Composting for Woodland Owners

DNR forester and landowner walking in landowner's woodlands

Mother Nature doesn’t use a container to compost.

You don’t need one, either.

While many folks use containers for composting, it’s not necessary. Containers make the process look a bit neater, and they can deter critters from digging in the compost materials. But if you don’t have those issues, find a space on your property where you can easily pile up yard debris. Then begin adding green and brown material in layers.
It really is that easy!

Why Compost?

Escaped yard debris burns remain the #1 cause of wildfires in Minnesota. Composting offers a safe, easy way to turn yard debris into a usable material that can improve your soil and reduce fertilizer and water use.

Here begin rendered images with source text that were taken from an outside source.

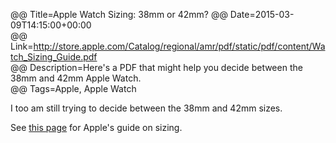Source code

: @@ Title=Apple Watch Sizing: 38mm or 42mm?
@@ Date=2015-03-09T14:15:00+00:00  
@@ Link=http://store.apple.com/Catalog/regional/amr/pdf/static/pdf/content/Watch_Sizing_Guide.pdf  
@@ Description=Here's a PDF that might help you decide between the 38mm and 42mm Apple Watch.  
@@ Tags=Apple, Apple Watch  

I too am still trying to decide between the 38mm and 42mm sizes. 

See [this page][apple] for Apple's guide on sizing.

[apple]: http://store.apple.com/Catalog/regional/amr/pdf/static/pdf/content/Watch_Sizing_Guide.pdf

wheel barrow full of weeds and plant cuttings.

Composting Biology 101 for Large Piles

Greens: Green leaves, plant trimmings, and green grass clippings. These materials provide nitrogen and act as a source of protein for the microbes.

Browns: Wood chips, sawdust, twigs, brown grass, brown leaves, straw, shredded newspaper (recycle if not needed) are carbon sources that provide energy for the microbes.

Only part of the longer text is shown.